I guess they really don’t want people to play Standard.
If you are not familiar with the card, here it is:
That seems like something you need to deal with immediately. And I think it promotes very bad patterns of gameplay.
First, if it is strong, you will see it everywhere. In these cases the game is going to be about who can stick their Elesh Norn or if both players have one, the game is just going to be a weird standstill.
Let’s use our imaginations. What do you want to play with Elesh Norn? Creatures with ETB effects or maybe enchantments with ETB effects. Now, the creatures with ETB effects tend to be smaller, as you are paying for the effect as well. So, a 4/7 will be a wall that just isn’t something you can run through. If you are playing Oblivion Ring effects, they will be strong if you have Elesh Norn on the battlefield, but if your opponent does as well, they will be completely shut down.
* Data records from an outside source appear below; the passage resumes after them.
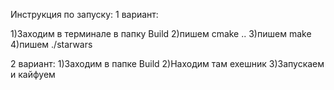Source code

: Инструкция по запуску:
1 вариант:

1)Заходим в терминале в папку Build 
2)пишем cmake .. 
3)пишем make 
4)пишем ./starwars

2 вариант: 
1)Заходим в папке Build 
2)Находим там exeшник 
3)Запускаем и кайфуем

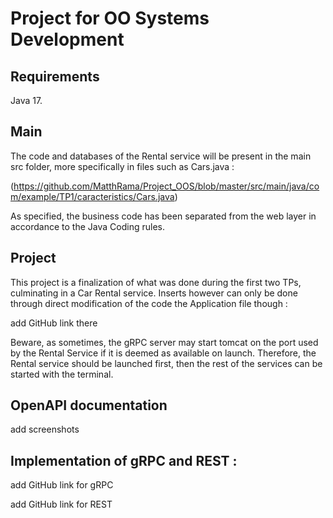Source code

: # Project for OO Systems Development

## Requirements

Java 17.

## Main

The code and databases of the Rental service will be present in the main src folder, more specifically in files such as Cars.java :

(https://github.com/MatthRama/Project_OOS/blob/master/src/main/java/com/example/TP1/caracteristics/Cars.java)

As specified, the business code has been separated from the web layer in accordance to the Java Coding rules.

## Project

This project is a finalization of what was done during the first two TPs, culminating in a Car Rental service.
Inserts however can only be done through direct modification of the code the Application file though :

add GitHub link there

Beware, as sometimes, the gRPC server may start tomcat on the port used by the Rental Service if it is deemed as available on launch.
Therefore, the Rental service should be launched first, then the rest of the services can be started with the terminal.

## OpenAPI documentation

add screenshots

## Implementation of gRPC and REST :

add GitHub link for gRPC

add GitHub link for REST

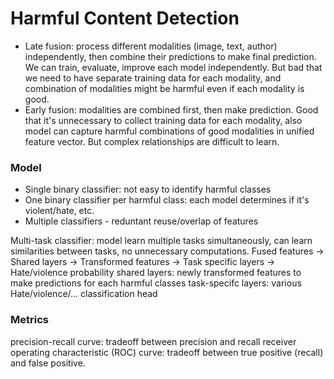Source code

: # Harmful Content Detection
* Late fusion: process different modalities (image, text, author) independently, then combine their predictions to make final prediction. We can train, evaluate, improve each model independently. But bad that we need to have separate training data for each modality, and combination of modalities might be harmful even if each modality is good.
* Early fusion: modalities are combined first, then make prediction. Good that it's unnecessary to collect training data for each modality, also model can capture harmful combinations of good modalities in unified feature vector. But complex relationships are difficult to learn.

### Model
* Single binary classifier: not easy to identify harmful classes
* One binary classifier per harmful class: each model determines if it's violent/hate, etc.
* Multiple classifiers - reduntant reuse/overlap of features
  
Multi-task classifier: model learn multiple tasks simultaneously, can learn similarities between tasks, no unnecessary computations.
Fused features -> Shared layers -> Transformed features -> Task specific layers -> Hate/violence probability
shared layers: newly transformed features to make predictions for each harmful classes
task-specifc layers: various Hate/violence/... classification head

### Metrics
precision-recall curve: tradeoff between precision and recall
receiver operating characteristic (ROC) curve: tradeoff between true positive (recall) and false positive.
Removal in general is not going to be very good, if your opponent has plenty of ETB effects. While you might gain an advantage in mana, your opponent will always gain value if they have ETB effects and you use a card to kill those creatures. You can’t get ahead that way. So, you need to play creatures as well, but since you know there might be an Elesh Norn running around, you need to play removal. It just might sit in your hand unplayed, because you don’t have good targets for it. You have to avoid playing ETB effects yourself as well, because your opponent might play ELesh Norn, and you can’t deal with it, because you didn’t happen to have the removal in hand, because you can’t really play that much of it, so many of the stronger creatures are now unplayable, because there’s a chance they just won’t do anything.
Much of the removal is useless against Elesh Norn anyhow. None of the red and much of the white spot removal does nothing against it, so you need black removal, which again limits the number of playable decks massively.
So, you need to play counters and mass removal, both of which are largely hated by the newer players. Also, it means that you have to keep mana open and not overcommit to the battlefield. So, you need to play control, which is something newer players don’t want to play against. The end result is just going to be plenty of early concessions and a lot of glass cannon decks.
Wizards must really, really hate Standard.